I am obviously one of the ignorant, but, a blood sugar of 500 will throw you out of sorts for a day or two-even if it is corrected quickly, but a glucose of 20-30 can throw you into the morgue- for a lot longe than a day or two. I know Lantus is long acting basilar insulin, but if the dose is so far out of the needed range for the patients needs, it seems like adjusting the dose at 56 would be in order. It would depend on if the patient was depending on short acting insulins to cover meals or if the lantus was the only source of this dangerously low glucose. Were they NPO for the day? Are they NPO for something tomorow? Lantus meets your insulin needs based on a pre-determined caloric intake and energy demands. If thise have chaanged- why shouldn't the dose if Lantus change? Snacks sound like a great idea, but sugar/juice is often the only option at hs in the hospital. I can't tell you how many times I've gotten into my own lunch to provide something other than simple carbs/sugar for my patients hypoglycemia snack. Giving a short burst of sugar dosen't fix the problem, but just moves the hypoglycemic crisis to 3am when it is difficult to assess the patients status.

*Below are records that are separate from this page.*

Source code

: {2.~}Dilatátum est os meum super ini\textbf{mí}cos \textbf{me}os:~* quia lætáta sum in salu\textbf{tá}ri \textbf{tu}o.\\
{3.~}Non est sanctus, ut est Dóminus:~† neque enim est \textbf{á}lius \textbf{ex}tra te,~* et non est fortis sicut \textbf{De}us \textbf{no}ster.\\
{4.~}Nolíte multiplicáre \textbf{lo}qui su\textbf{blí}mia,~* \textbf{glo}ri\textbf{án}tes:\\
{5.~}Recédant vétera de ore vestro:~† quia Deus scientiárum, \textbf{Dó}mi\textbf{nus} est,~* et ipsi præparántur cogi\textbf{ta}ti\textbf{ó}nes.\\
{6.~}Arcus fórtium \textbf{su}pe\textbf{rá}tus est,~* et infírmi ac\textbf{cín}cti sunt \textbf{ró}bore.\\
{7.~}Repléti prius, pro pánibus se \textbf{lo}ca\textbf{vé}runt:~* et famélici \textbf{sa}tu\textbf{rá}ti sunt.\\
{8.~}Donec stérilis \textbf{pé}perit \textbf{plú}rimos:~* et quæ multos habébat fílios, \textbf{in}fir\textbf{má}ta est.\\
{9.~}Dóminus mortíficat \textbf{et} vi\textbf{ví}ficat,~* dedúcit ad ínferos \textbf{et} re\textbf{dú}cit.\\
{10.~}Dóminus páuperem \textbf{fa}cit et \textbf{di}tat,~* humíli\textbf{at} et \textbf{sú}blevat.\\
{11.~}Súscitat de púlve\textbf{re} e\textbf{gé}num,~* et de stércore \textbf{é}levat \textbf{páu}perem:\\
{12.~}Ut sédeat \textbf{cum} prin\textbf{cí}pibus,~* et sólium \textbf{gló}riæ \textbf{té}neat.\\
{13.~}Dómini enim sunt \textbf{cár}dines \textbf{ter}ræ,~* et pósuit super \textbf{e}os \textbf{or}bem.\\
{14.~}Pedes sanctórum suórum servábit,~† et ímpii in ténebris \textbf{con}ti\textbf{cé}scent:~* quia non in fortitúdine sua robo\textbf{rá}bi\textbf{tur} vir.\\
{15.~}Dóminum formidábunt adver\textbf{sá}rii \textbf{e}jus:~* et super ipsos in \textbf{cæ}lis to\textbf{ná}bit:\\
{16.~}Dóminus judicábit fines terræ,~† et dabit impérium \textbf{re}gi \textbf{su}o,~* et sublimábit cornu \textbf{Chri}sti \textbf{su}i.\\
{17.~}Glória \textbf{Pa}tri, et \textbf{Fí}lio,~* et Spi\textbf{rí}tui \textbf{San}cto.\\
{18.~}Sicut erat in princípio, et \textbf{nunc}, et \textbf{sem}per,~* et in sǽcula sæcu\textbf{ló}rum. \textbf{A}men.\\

Hypoglycemic coma or sleeping quietly?- I have to wake them up and/or check thier sugar to know. I am fine with giving Lantus to a patient with a low sugar if I have come protien/fat/complex carb to give that Lantus something to work on. What I'm seeing is the dose of Lantus has already proven itself to be excessive in reducing the patients blood glucose. Why not make the adjustment in the dose when this is discovered rather than try to play catch up with hypoglycemia when you could be 10 hours from the next meal. I'm willing to admit it if I'm wrong, but I rather err on the side of hyperglycemic but "not dead" if there is a question.